Hi.
I got multiple assemblies that were created by using different programs. These assemblies originated from genomes of different individuals from the same species, so they are expected to show high similarity.
I started by running the command nucmer --minalign=100 -p <name> <query-sequence> <reference-sequence>
, and then the command mummerplot --png output.delta
, which yielded a graph with scattered dots, instead of the expected diagonal line.
I wanted to ask if there's something in the commands that caused these results. Maybe the command needs certain parameters. I didn't know which ones to use.
edit
I used samuel.a.odonell's advise and got an improved plot, yet I'm still having issues. The dots are rather scattered. I thought about using matches of 1000 bp or more, and I've been looking for a way to rearrange the contigs so that the plot will show a diagonal line. Also, I'm looking for a way to modify the axes tags, so that instead of having a smear of innumerable tags, there will be a numeric scale.
I've been looking for solutions for these issues for the last two days but couldn't find any. I'm sure they're there somewhere but I guess it's a needle in the haystack situation.
Here's one of the plots I got: mummerplot output
Aside from the scattered dots, there is a clear vertical line for each contig/scaffold It would suggest you have a array of repeats in these contigs
Do you see this for every contig you have assembled? Also, you could also filter the alignment (delta) to try remove the small repetitive alignments (using the -g tag)
Yes. All the outputs look this way.
Great. Thanks. I'll try.
I tried your suggestions and got improved results. could you take a look at the new plot I got? I added it to the question. Thanks.

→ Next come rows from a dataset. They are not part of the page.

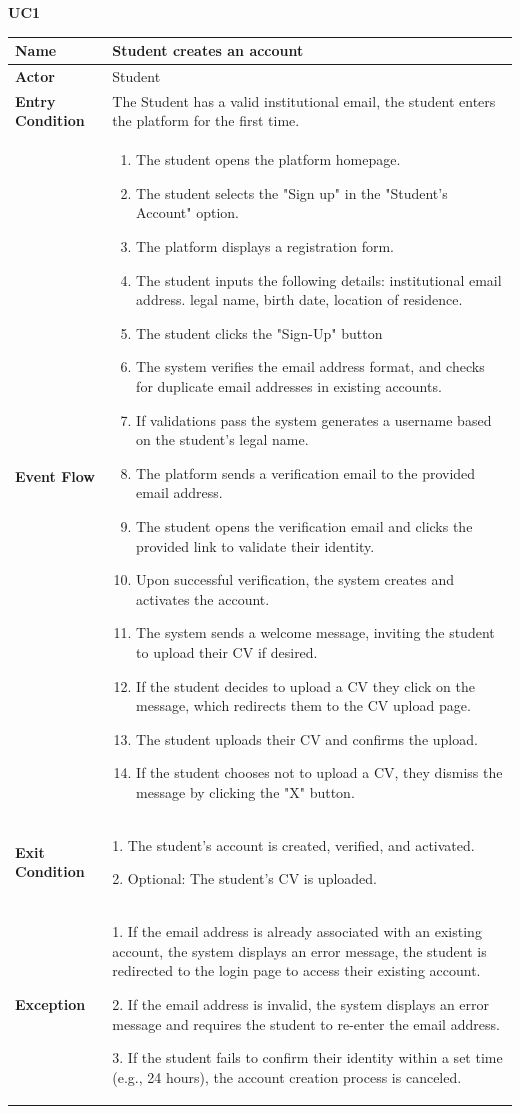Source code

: \textbf{UC1}
\begin{longtable}{|p{}|p{}|}
\hline
\textbf{Name} & Student creates an account \\
\hline
\textbf{Actor} & Student\\
\hline
\textbf{Entry Condition} & The Student has a valid institutional email, the student enters the platform for the first time.\\
\hline
\textbf{Event Flow} & 
\begin{enumerate}
    \item The student opens the platform homepage.
    \item The student selects the "Sign up" in the "Student's Account" option.
    \item The platform displays a registration form.
    \item The student inputs the following details:	institutional email address. legal name, birth date, location of residence.
    \item The student clicks the "Sign-Up" button
    \item The system verifies the email address format, and checks for duplicate email addresses in existing accounts.
    \item  If validations pass the system generates a username based on the student’s legal name.
    \item The platform sends a verification email to the provided email address.
    \item The student opens the verification email and clicks the provided link to validate their identity.
    \item Upon successful verification, the system creates and activates the account.
    \item The system sends a welcome message, inviting the student to upload their CV if desired.
    \item  If the student decides to upload a CV they click on the message, which redirects them to the CV upload page.
    \item The student uploads their CV and confirms the upload.
    \item If the student chooses not to upload a CV, they dismiss the message by clicking the "X" button.
\end{enumerate} \\
\hline
\textbf{Exit Condition} & 
1. The student’s account is created, verified, and activated.

2. Optional: The student’s CV is uploaded.\\
\hline
\textbf{Exception} & 
1. If the email address is already associated with an existing account, the system displays an error message, the student is redirected to the login page to access their existing account.	

2. If the email address is invalid, the system displays an error message and requires the student to re-enter the email address.	

3. If the student fails to confirm their identity within a set time (e.g., 24 hours), the account creation process is canceled.\\
\hline
\end{longtable}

This new plot is with the whole newly assembled genome against a reference? They both seem to have a lot of contigs no? One way to tidy up all the contigs would be to try reference baed scaffolding however if your reference is not very contiguous it may not work very well, but it should allow you to order your contigs as in the reference to try get a diagonal line (although there may be better ways to do it) Could you show just a few of the largest contigs again with this filtering? Also you could have a look at the nucmer alignment with dnadiff (provide it your delta file) to see how much of the reference is covered with alignments, look at the percentage similarity etc
Yes, this is the whole genome assembly aligned against the reference. This is the first time I'm doing this kind of process, so I don't know if it's a lot of contigs or not. Tomorrow I'll be able to align a small number of cotigs and post it here. I tried using dnadiff before and it gave a messy plot. Do you mean to use it after the filter? I didn't try that yet.